Instructions for the task: Starting at the top of the listing, extract every line up to and including the one with "TypeScript / VueJS.**". Pictures stay out of the copy.

Source data:
= Beginning of Section =
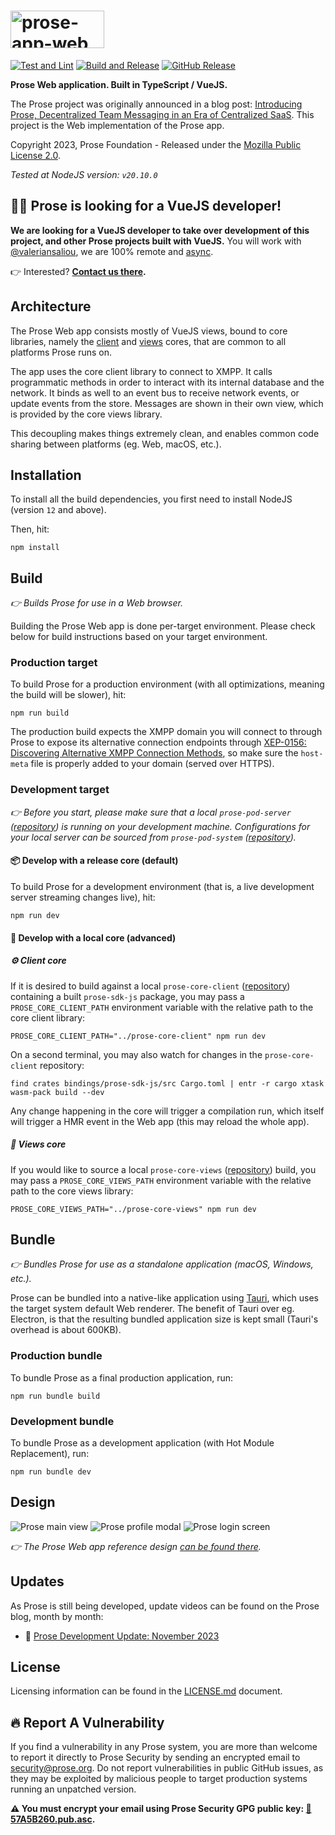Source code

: # <picture><source media="(prefers-color-scheme: dark)" srcset="https://github.com/prose-im/prose-app-web/assets/1451907/8e6c83c6-26a0-4505-9561-50a9c97bf236" /><img src="https://github.com/prose-im/prose-app-web/assets/1451907/dd3f7cb4-b156-4ecc-a15f-744dea259e27" alt="prose-app-web" width="150" height="60" /></picture>

[![Test and Lint](https://github.com/prose-im/prose-app-web/actions/workflows/test.yml/badge.svg?branch=master)](https://github.com/prose-im/prose-app-web/actions/workflows/test.yml) [![Build and Release](https://github.com/prose-im/prose-app-web/actions/workflows/build.yml/badge.svg)](https://github.com/prose-im/prose-app-web/actions/workflows/build.yml) [![GitHub Release](https://img.shields.io/github/v/release/prose-im/prose-app-web.svg)](https://github.com/prose-im/prose-app-web/releases)

**Prose Web application. Built in TypeScript / VueJS.**

The Prose project was originally announced in a blog post: [Introducing Prose, Decentralized Team Messaging in an Era of Centralized SaaS](https://prose.org/blog/introducing-prose/). This project is the Web implementation of the Prose app.

Copyright 2023, Prose Foundation - Released under the [Mozilla Public License 2.0](./LICENSE.md).

_Tested at NodeJS version: `v20.10.0`_

## 🧑‍💻 Prose is looking for a VueJS developer!

**We are looking for a VueJS developer to take over development of this project, and other Prose projects built with VueJS.** You will work with [@valeriansaliou](https://github.com/valeriansaliou), we are 100% remote and [async](https://remote.com/blog/why-you-should-be-doing-async-work).

👉 Interested? **[Contact us there](https://prose.org/contact/).**

## Architecture

The Prose Web app consists mostly of VueJS views, bound to core libraries, namely the [client](https://github.com/prose-im/prose-core-client) and [views](https://github.com/prose-im/prose-core-views) cores, that are common to all platforms Prose runs on.

The app uses the core client library to connect to XMPP. It calls programmatic methods in order to interact with its internal database and the network. It binds as well to an event bus to receive network events, or update events from the store. Messages are shown in their own view, which is provided by the core views library.

This decoupling makes things extremely clean, and enables common code sharing between platforms (eg. Web, macOS, etc.).

## Installation

To install all the build dependencies, you first need to install NodeJS (version `12` and above).

Then, hit:

```
npm install
```

## Build

_👉 Builds Prose for use in a Web browser._

Building the Prose Web app is done per-target environment. Please check below for build instructions based on your target environment.

### Production target

To build Prose for a production environment (with all optimizations, meaning the build will be slower), hit:

```
npm run build
```

The production build expects the XMPP domain you will connect to through Prose to expose its alternative connection endpoints through [XEP-0156: Discovering Alternative XMPP Connection Methods](https://xmpp.org/extensions/xep-0156.html), so make sure the `host-meta` file is properly added to your domain (served over HTTPS).

### Development target

_👉 Before you start, please make sure that a local `prose-pod-server` ([repository](https://github.com/prose-im/prose-pod-server)) is running on your development machine. Configurations for your local server can be sourced from `prose-pod-system` ([repository](https://github.com/prose-im/prose-pod-system))._

#### 📦 Develop with a release core (default)

To build Prose for a development environment (that is, a live development server streaming changes live), hit:

```
npm run dev
```

#### 🔬 Develop with a local core (advanced)

##### ⚙️ Client core

If it is desired to build against a local `prose-core-client` ([repository](https://github.com/prose-im/prose-core-client)) containing a built `prose-sdk-js` package, you may pass a `PROSE_CORE_CLIENT_PATH` environment variable with the relative path to the core client library:

```
PROSE_CORE_CLIENT_PATH="../prose-core-client" npm run dev
```

On a second terminal, you may also watch for changes in the `prose-core-client` repository:

```
find crates bindings/prose-sdk-js/src Cargo.toml | entr -r cargo xtask wasm-pack build --dev
```

Any change happening in the core will trigger a compilation run, which itself will trigger a HMR event in the Web app (this may reload the whole app).

##### 💬 Views core

If you would like to source a local `prose-core-views` ([repository](https://github.com/prose-im/prose-core-views)) build, you may pass a `PROSE_CORE_VIEWS_PATH` environment variable with the relative path to the core views library:

```
PROSE_CORE_VIEWS_PATH="../prose-core-views" npm run dev
```

## Bundle

_👉 Bundles Prose for use as a standalone application (macOS, Windows, etc.)._

Prose can be bundled into a native-like application using [Tauri](https://tauri.app/), which uses the target system default Web renderer. The benefit of Tauri over eg. Electron, is that the resulting bundled application size is kept small (Tauri's overhead is about 600KB).

### Production bundle

To bundle Prose as a final production application, run:

```
npm run bundle build
```

### Development bundle

To bundle Prose as a development application (with Hot Module Replacement), run:

```
npm run bundle dev
```

## Design

![Prose main view](https://github.com/prose-im/prose-app-web/assets/1451907/624bcf38-7406-4194-9aba-924144b6a675)
![Prose profile modal](https://github.com/prose-im/prose-app-web/assets/1451907/e930929b-2fee-4566-86b5-a1b104b39c03)
![Prose login screen](https://github.com/prose-im/prose-app-web/assets/1451907/92af0399-b74a-4321-b66a-a9a64d56b783)

_👉 The Prose Web app reference design [can be found there](https://github.com/prose-im/prose-medley/blob/master/designs/app/prose-app-web.sketch)._

## Updates

As Prose is still being developed, update videos can be found on the Prose blog, month by month:

- 🎥 [Prose Development Update: November 2023](https://prose.org/blog/prose-development-update-november-2023/)

## License

Licensing information can be found in the [LICENSE.md](./LICENSE.md) document.

## :fire: Report A Vulnerability

If you find a vulnerability in any Prose system, you are more than welcome to report it directly to Prose Security by sending an encrypted email to [security@prose.org](mailto:security@prose.org). Do not report vulnerabilities in public GitHub issues, as they may be exploited by malicious people to target production systems running an unpatched version.

**:warning: You must encrypt your email using Prose Security GPG public key: [:key:57A5B260.pub.asc](https://files.prose.org/public/keys/gpg/57A5B260.pub.asc).**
= End of Section =
Result below:
Source code

: # <picture><source media="(prefers-color-scheme: dark)" srcset="https://github.com/prose-im/prose-app-web/assets/1451907/8e6c83c6-26a0-4505-9561-50a9c97bf236" /><img src="https://github.com/prose-im/prose-app-web/assets/1451907/dd3f7cb4-b156-4ecc-a15f-744dea259e27" alt="prose-app-web" width="150" height="60" /></picture>

[![Test and Lint](https://github.com/prose-im/prose-app-web/actions/workflows/test.yml/badge.svg?branch=master)](https://github.com/prose-im/prose-app-web/actions/workflows/test.yml) [![Build and Release](https://github.com/prose-im/prose-app-web/actions/workflows/build.yml/badge.svg)](https://github.com/prose-im/prose-app-web/actions/workflows/build.yml) [![GitHub Release](https://img.shields.io/github/v/release/prose-im/prose-app-web.svg)](https://github.com/prose-im/prose-app-web/releases)

**Prose Web application. Built in TypeScript / VueJS.**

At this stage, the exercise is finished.